◆ REQUIREMENT:
Only the lines from the start of the data through the line containing "train and test" should be written out, exactly as they are, with both ends included and the pictures left out.
RECORDS FOR THE EXERCISE Block Start
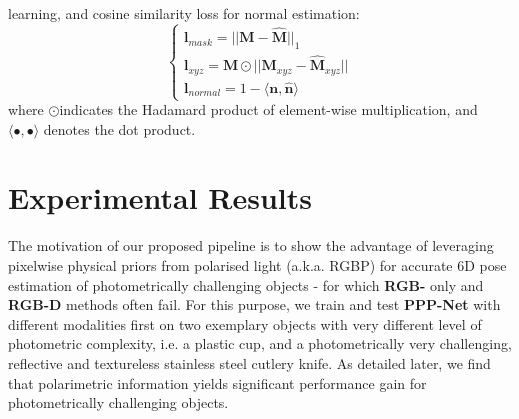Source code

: \documentclass[10pt,twocolumn,letterpaper]{article}
\begin{document}
\nocite{*}
\author{Tamo steve}
\maketitle
learning, and cosine similarity loss for normal estimation:
\begin{equation}
\left\{
    \begin{array}{ll}
        \mathbf{l}_{mask}  = ||\mathbf{M} - \mathbf{\hat{M}}||_{1}\\
        \mathbf{l}_{xyz} = \mathbf{M} \odot ||\mathbf{M}_{xyz} - \mathbf{\hat{M}}_{xyz}||\\
        \mathbf{l}_{normal} = 1 - \langle\mathbf{n},\mathbf{\hat{n}}\rangle
    \end{array}
\right.
\end{equation}
where $\odot $indicates the Hadamard product of element-wise
multiplication, and $\langle\bullet,\bullet\rangle$ denotes the dot product.

\section{Experimental Results}
The motivation of our proposed pipeline is to show the
advantage of leveraging pixelwise physical priors from polarised light (a.k.a. RGBP) for accurate 6D pose estimation
of photometrically challenging objects - for which \textbf{RGB-} only and \textbf{RGB-D} methods often fail. For this purpose, we
train and test \textbf{PPP-Net} with different modalities first on two
exemplary objects with very different level of photometric
complexity, i.e. a plastic cup, and a photometrically very
challenging, reflective and textureless stainless steel cutlery
knife. As detailed later, we find that polarimetric information yields significant performance gain for photometrically
challenging objects.
\end{document}
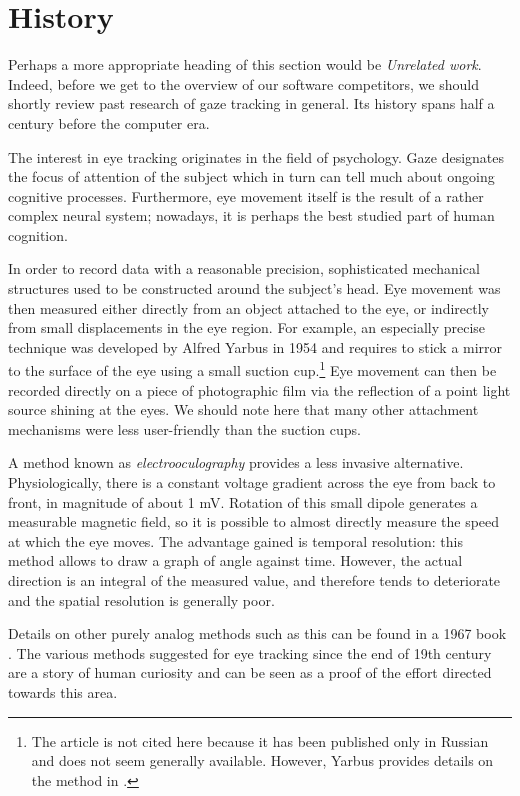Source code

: \section{History}

Perhaps a more appropriate heading of this section would be \textit{Unrelated work}.
Indeed, before we get to the overview of our software competitors, we should shortly review past research of gaze tracking in general.
Its history spans half a century before the computer era.

The interest in eye tracking originates in the field of psychology.
Gaze designates the focus of attention of the subject which in turn can tell much about ongoing cognitive processes.
Furthermore, eye movement itself is the result of a rather complex neural system; nowadays, it is perhaps the best studied part of human cognition.

In order to record data with a reasonable precision, sophisticated mechanical structures used to be constructed around the subject's head.
Eye movement was then measured either directly from an object attached to the eye, or indirectly from small displacements in the eye region.
For example, an especially precise technique was developed by Alfred Yarbus in 1954 and requires to stick a mirror to the surface of the eye using a small suction cup.\footnote{
The article is not cited here because it has been published only in Russian and does not seem generally available.
However, Yarbus provides details on the method in \cite{yarbus67}.
}
Eye movement can then be recorded directly on a piece of photographic film via the reflection of a point light source shining at the eyes.
We should note here that many other attachment mechanisms were less user-friendly than the suction cups.

A method known as \textit{electrooculography} provides a less invasive alternative.
Physiologically, there is a constant voltage gradient across the eye from back to front, in magnitude of about 1 mV.
Rotation of this small dipole generates a measurable magnetic field, so it is possible to almost directly measure the speed at which the eye moves.
The advantage gained is temporal resolution: this method allows to draw a graph of angle against time.
However, the actual direction is an integral of the measured value, and therefore tends to deteriorate and the spatial resolution is generally poor.

Details on other purely analog methods such as this can be found in a 1967 book \cite{yarbus67}.
The various methods suggested for eye tracking since the end of 19th century are a story of human curiosity and can be seen as a proof of the effort directed towards this area.


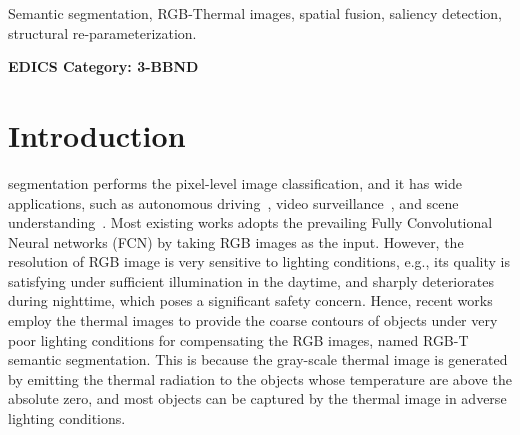 \documentclass[10.5pt,twocolumn,journal,letterpaper]{IEEEtran}
\newcommand{\eg}{e.g.}
\begin{document}
\begin{IEEEkeywords}
Semantic segmentation, RGB-Thermal images, spatial fusion, saliency detection, structural re-parameterization.
\end{IEEEkeywords}


\ifCLASSOPTIONpeerreview
 \begin{center} \bfseries EDICS Category: 3-BBND \end{center}
 \fi

\IEEEpeerreviewmaketitle


\section{Introduction}
\label{sec1:intro}

 segmentation performs the pixel-level image classification, and it has wide applications, such as autonomous driving~\cite{caesar-cvpr2020-nuscenes}, video surveillance~\cite{collins-pami2000-introduction}, and scene understanding~\cite{zhou-ijcv2019-semantic}. Most existing works adopts the prevailing Fully Convolutional Neural networks (FCN) \cite{long-cvpr2015-fcn} by taking RGB images as the input. However, the resolution of RGB image is very sensitive to lighting conditions, \eg, its quality is satisfying under sufficient illumination in the daytime, and sharply deteriorates during nighttime, which poses a significant safety concern. Hence, recent works~\cite{ha-iros2017-mfnet} employ the thermal images to provide the coarse contours of objects under very poor lighting conditions for compensating the RGB images, named RGB-T semantic segmentation. This is because the gray-scale thermal image is generated by emitting the thermal radiation to the objects whose temperature are above the absolute zero, and most objects can be captured by the thermal image in adverse lighting conditions. 
\end{document}

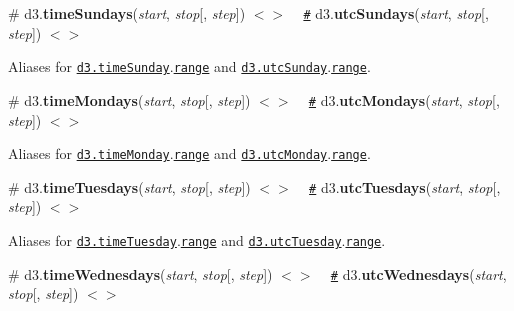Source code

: \label{_timeSundays}%
\# d3.{\bfseries time\+Sundays}({\itshape start}, {\itshape stop}\mbox{[}, {\itshape step}\mbox{]}) \href{https://github.com/d3/d3-time/blob/master/src/week.js#L23}{\tt $<$$>$} ~\newline
\href{#timeSundays}{\tt \#} d3.{\bfseries utc\+Sundays}({\itshape start}, {\itshape stop}\mbox{[}, {\itshape step}\mbox{]}) \href{https://github.com/d3/d3-time/blob/master/src/utcWeek.js#L23}{\tt $<$$>$}

Aliases for \href{#timeSunday}{\tt d3.\+time\+Sunday}.\href{#interval_range}{\tt range} and \href{#timeSunday}{\tt d3.\+utc\+Sunday}.\href{#interval_range}{\tt range}.

\label{_timeMondays}%
\# d3.{\bfseries time\+Mondays}({\itshape start}, {\itshape stop}\mbox{[}, {\itshape step}\mbox{]}) \href{https://github.com/d3/d3-time/blob/master/src/week.js#L24}{\tt $<$$>$} ~\newline
\href{#timeMondays}{\tt \#} d3.{\bfseries utc\+Mondays}({\itshape start}, {\itshape stop}\mbox{[}, {\itshape step}\mbox{]}) \href{https://github.com/d3/d3-time/blob/master/src/utcWeek.js#L24}{\tt $<$$>$}

Aliases for \href{#timeMonday}{\tt d3.\+time\+Monday}.\href{#interval_range}{\tt range} and \href{#timeMonday}{\tt d3.\+utc\+Monday}.\href{#interval_range}{\tt range}.

\label{_timeTuesdays}%
\# d3.{\bfseries time\+Tuesdays}({\itshape start}, {\itshape stop}\mbox{[}, {\itshape step}\mbox{]}) \href{https://github.com/d3/d3-time/blob/master/src/week.js#L25}{\tt $<$$>$} ~\newline
\href{#timeTuesdays}{\tt \#} d3.{\bfseries utc\+Tuesdays}({\itshape start}, {\itshape stop}\mbox{[}, {\itshape step}\mbox{]}) \href{https://github.com/d3/d3-time/blob/master/src/utcWeek.js#L25}{\tt $<$$>$}

Aliases for \href{#timeTuesday}{\tt d3.\+time\+Tuesday}.\href{#interval_range}{\tt range} and \href{#timeTuesday}{\tt d3.\+utc\+Tuesday}.\href{#interval_range}{\tt range}.

\label{_timeWednesdays}%
\# d3.{\bfseries time\+Wednesdays}({\itshape start}, {\itshape stop}\mbox{[}, {\itshape step}\mbox{]}) \href{https://github.com/d3/d3-time/blob/master/src/week.js#L26}{\tt $<$$>$} ~\newline
\href{#timeWednesdays}{\tt \#} d3.{\bfseries utc\+Wednesdays}({\itshape start}, {\itshape stop}\mbox{[}, {\itshape step}\mbox{]}) \href{https://github.com/d3/d3-time/blob/master/src/utcWeek.js#L26}{\tt $<$$>$}

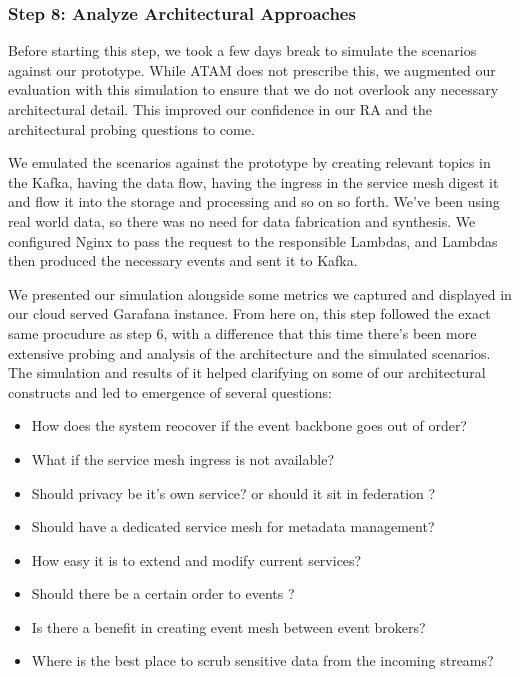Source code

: \documentclass[review]{elsarticle}
\begin{document}
\subsubsection{Step 8: Analyze Architectural Approaches}

Before starting this step, we took a few days break to simulate the scenarios against our prototype. While ATAM does not prescribe this, we augmented our evaluation with this simulation to ensure that we do not overlook any necessary architectural detail. This improved our confidence in our RA and the architectural probing questions to come. 

We emulated the scenarios against the prototype by creating relevant topics in the Kafka, having the data flow, having the ingress in the service mesh digest it and flow it into the storage and processing and so on so forth. We've been using real world data, so there was no need for data fabrication and synthesis. We configured Nginx to pass the request to the responsible Lambdas, and Lambdas then produced the necessary events and sent it to Kafka. 

We presented our simulation alongside some metrics we captured and displayed in our cloud served Garafana instance. From here on, this step followed the exact same procudure as step 6, with a difference that this time there's been more extensive probing and analysis of the architecture and the simulated scenarios. The simulation and results of it helped clarifying on some of our architectural constructs and led to emergence of several questions: 

\begin{itemize}
    \item How does the system reocover if the event backbone goes out of order?
    \item What if the service mesh ingress is not available?
    \item Should privacy be it's own service? or should it sit in federation ?
    \item Should have a dedicated service mesh for metadata management?
    \item How easy it is to extend and modify current services?
    \item Should there be a certain order to events ?
    \item Is there a benefit in creating event mesh between event brokers?
    \item Where is the best place to scrub sensitive data from the incoming streams?
\end{itemize}
\end{document}
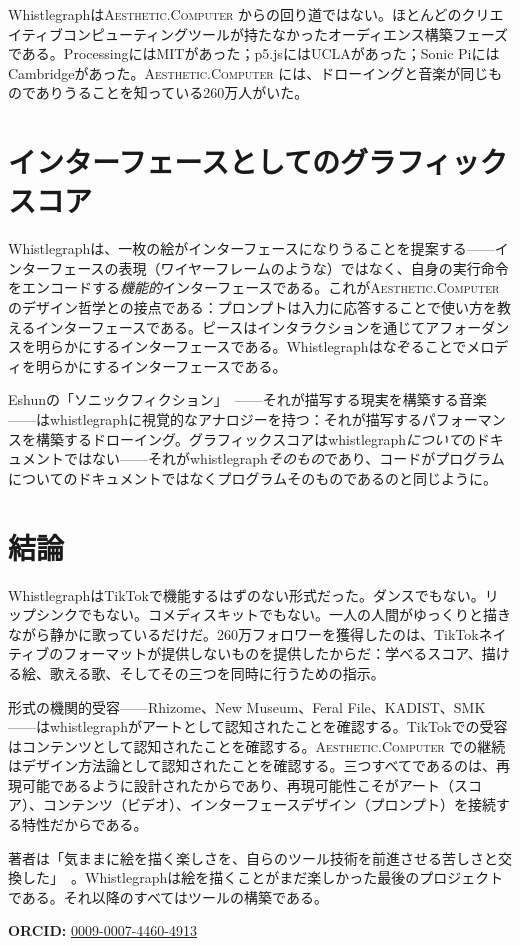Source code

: \documentclass[10pt,letterpaper,twocolumn]{article}
\newcommand{\ac}{\textsc{Aesthetic.Computer}}
\begin{document}
Whistlegraphは\ac{} からの回り道ではない。ほとんどのクリエイティブコンピューティングツールが持たなかったオーディエンス構築フェーズである。ProcessingにはMITがあった；p5.jsにはUCLAがあった；Sonic PiにはCambridgeがあった。\ac{} には、ドローイングと音楽が同じものでありうることを知っている260万人がいた。

\section{インターフェースとしてのグラフィックスコア}

Whistlegraphは、一枚の絵がインターフェースになりうることを提案する——インターフェースの表現（ワイヤーフレームのような）ではなく、自身の実行命令をエンコードする\emph{機能的}インターフェースである。これが\ac{} のデザイン哲学との接点である：プロンプトは入力に応答することで使い方を教えるインターフェースである。ピースはインタラクションを通じてアフォーダンスを明らかにするインターフェースである。Whistlegraphはなぞることでメロディを明らかにするインターフェースである。

Eshunの「ソニックフィクション」~\citep{eshun1998more}——それが描写する現実を構築する音楽——はwhistlegraphに視覚的なアナロジーを持つ：それが描写するパフォーマンスを構築するドローイング。グラフィックスコアはwhistlegraph\emph{について}のドキュメントではない——それがwhistlegraph\emph{そのもの}であり、コードがプログラムについてのドキュメントではなくプログラムそのものであるのと同じように。

\section{結論}

WhistlegraphはTikTokで機能するはずのない形式だった。ダンスでもない。リップシンクでもない。コメディスキットでもない。一人の人間がゆっくりと描きながら静かに歌っているだけだ。260万フォロワーを獲得したのは、TikTokネイティブのフォーマットが提供しないものを提供したからだ：学べるスコア、描ける絵、歌える歌、そしてその三つを同時に行うための指示。

形式の機関的受容——Rhizome、New Museum、Feral File、KADIST、SMK——はwhistlegraphがアートとして認知されたことを確認する。TikTokでの受容はコンテンツとして認知されたことを確認する。\ac{} での継続はデザイン方法論として認知されたことを確認する。三つすべてであるのは、再現可能であるように設計されたからであり、再現可能性こそがアート（スコア）、コンテンツ（ビデオ）、インターフェースデザイン（プロンプト）を接続する特性だからである。

著者は「気ままに絵を描く楽しさを、自らのツール技術を前進させる苦しさと交換した」~\citep{scudder2019drawing}。Whistlegraphは絵を描くことがまだ楽しかった最後のプロジェクトである。それ以降のすべてはツールの構築である。

\vspace{0.5em}
\noindent\textbf{ORCID:} \href{https://orcid.org/0009-0007-4460-4913}{0009-0007-4460-4913}



\end{document}
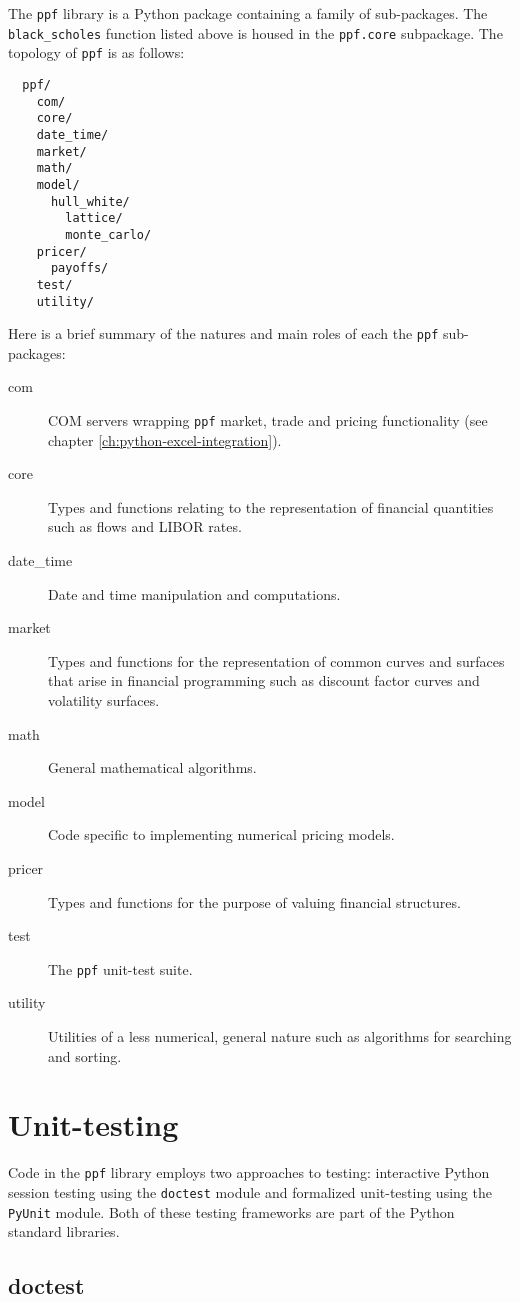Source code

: The \verb|ppf| library is a Python package containing a family of
sub-packages. The \verb|black_scholes| function listed above is housed
in the \verb|ppf.core| subpackage. The topology of \verb|ppf| is as
follows:
\begin{verbatim}
  ppf/
    com/
    core/
    date_time/
    market/
    math/
    model/
      hull_white/
        lattice/
        monte_carlo/
    pricer/
      payoffs/
    test/
    utility/
\end{verbatim}
Here is a brief summary of the natures and main roles of each the
\verb|ppf| sub-packages:
\begin{description}
\item[com] COM servers wrapping \verb|ppf| market, trade and pricing
functionality (see chapter \ref{ch:python-excel-integration}).
\item[core] Types and functions relating to the representation of
financial quantities such as flows and LIBOR rates.
\item[date\_time] Date and time manipulation and computations.
\item[market] Types and functions for the representation of common
curves and surfaces that arise in financial programming such as
discount factor curves and volatility surfaces.
\item[math] General mathematical algorithms.
\item[model] Code specific to implementing numerical pricing models.
\item[pricer] Types and functions for the purpose of valuing financial
structures.
\item[test] The \verb|ppf| unit-test suite.
\item[utility] Utilities of a less numerical, general nature such as
algorithms for searching and sorting.
\end{description}

\section{Unit-testing}

Code in the \verb|ppf| library employs two approaches to testing:
interactive Python session testing using the \verb|doctest| module and
formalized unit-testing using the \verb|PyUnit| module. Both of these
testing frameworks are part of the Python standard libraries.

\subsection{doctest}

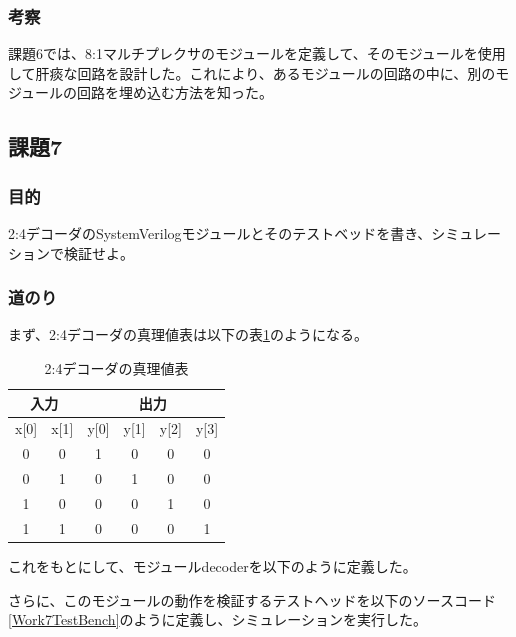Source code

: \documentclass[a4paper]{jarticle}
\begin{document}
\subsubsection{考察}
課題6では、8:1マルチプレクサのモジュールを定義して、そのモジュールを使用して肝痰な回路を設計した。これにより、あるモジュールの回路の中に、別のモジュールの回路を埋め込む方法を知った。
\subsection{課題7}
\subsubsection{目的}
2:4デコーダのSystemVerilogモジュールとそのテストベッドを書き、シミュレーションで検証せよ。
\subsubsection{道のり}
まず、2:4デコーダの真理値表は以下の表\ref{Work7TruthTable}のようになる。
\begin{table}[ht]
	\begin{center}
		\caption{2:4デコーダの真理値表}
		\label{Work7TruthTable}
		\begin{tabular}{|c|c||c|c|c|c|}
			\hline
			\multicolumn{2}{|c|}{入力} & \multicolumn{4}{|c|}{出力}\\	\hline\hline
			x[0]	&x[1]	&y[0]	&y[1]	&y[2]	&y[3]\\	\hline\hline
			0	&0	&1	&0	&0	&0\\	\hline
			0	&1	&0	&1	&0	&0\\	\hline
			1	&0	&0	&0	&1	&0\\	\hline
			1	&1	&0	&0	&0	&1\\	\hline
		\end{tabular}
	\end{center}
\end{table}
これをもとにして、モジュールdecoderを以下のように定義した。

さらに、このモジュールの動作を検証するテストヘッドを以下のソースコード\ref{Work7TestBench}のように定義し、シミュレーションを実行した。

\end{document}

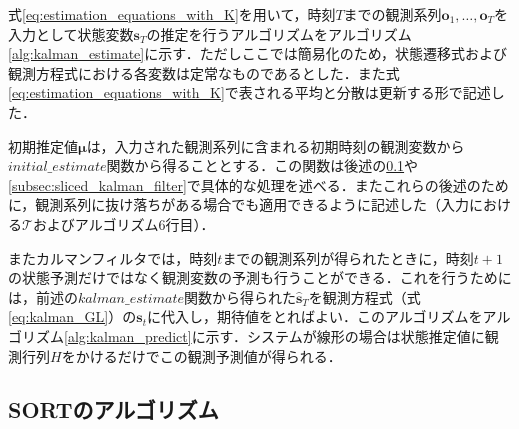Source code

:        式\ref{eq:estimation_equations_with_K}を用いて，時刻$T$までの観測系列$\bm{o}_1, \dots, \bm{o}_T$を入力として状態変数$\bm{s}_T$の推定を行うアルゴリズムをアルゴリズム\ref{alg:kalman_estimate}に示す．ただしここでは簡易化のため，状態遷移式および観測方程式における各変数は定常なものであるとした．また式\ref{eq:estimation_equations_with_K}で表される平均と分散は更新する形で記述した．
        
        初期推定値$\bm{\mu}$は，入力された観測系列に含まれる初期時刻の観測変数から$initial\_estimate$関数から得ることとする．この関数は後述の\ref{subsec:sort_algorithm}や\ref{subsec:sliced_kalman_filter}で具体的な処理を述べる．またこれらの後述のために，観測系列に抜け落ちがある場合でも適用できるように記述した（入力における$\mathcal{T}$およびアルゴリズム6行目）．

        またカルマンフィルタでは，時刻$t$までの観測系列が得られたときに，時刻$t+1$の状態予測だけではなく観測変数の予測も行うことができる．これを行うためには，前述の$kalman\_estimate$関数から得られた$\hat{\bm{s}}_T$を観測方程式（式\ref{eq:kalman_GL}）の$\bm{s}_t$に代入し，期待値をとればよい．このアルゴリズムをアルゴリズム\ref{alg:kalman_predict}に示す．システムが線形の場合は状態推定値に観測行列$H$をかけるだけでこの観測予測値が得られる．

    \subsection{SORTのアルゴリズム}
    \label{subsec:sort_algorithm}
RECORDS FOR THE EXERCISE Block End
◆ SOLUTION TO THIS PROBLEM:
Source code

: \documentclass[10pt,twocolumn,letterpaper]{article}
\begin{document}
\nocite{*}
\author{Tamo steve}
\maketitle
learning, and cosine similarity loss for normal estimation:
\begin{equation}
\left\{
    \begin{array}{ll}
        \mathbf{l}_{mask}  = ||\mathbf{M} - \mathbf{\hat{M}}||_{1}\\
        \mathbf{l}_{xyz} = \mathbf{M} \odot ||\mathbf{M}_{xyz} - \mathbf{\hat{M}}_{xyz}||\\
        \mathbf{l}_{normal} = 1 - \langle\mathbf{n},\mathbf{\hat{n}}\rangle
    \end{array}
\right.
\end{equation}
where $\odot $indicates the Hadamard product of element-wise
multiplication, and $\langle\bullet,\bullet\rangle$ denotes the dot product.

\section{Experimental Results}
The motivation of our proposed pipeline is to show the
advantage of leveraging pixelwise physical priors from polarised light (a.k.a. RGBP) for accurate 6D pose estimation
of photometrically challenging objects - for which \textbf{RGB-} only and \textbf{RGB-D} methods often fail. For this purpose, we
train and test \textbf{PPP-Net} with different modalities first on two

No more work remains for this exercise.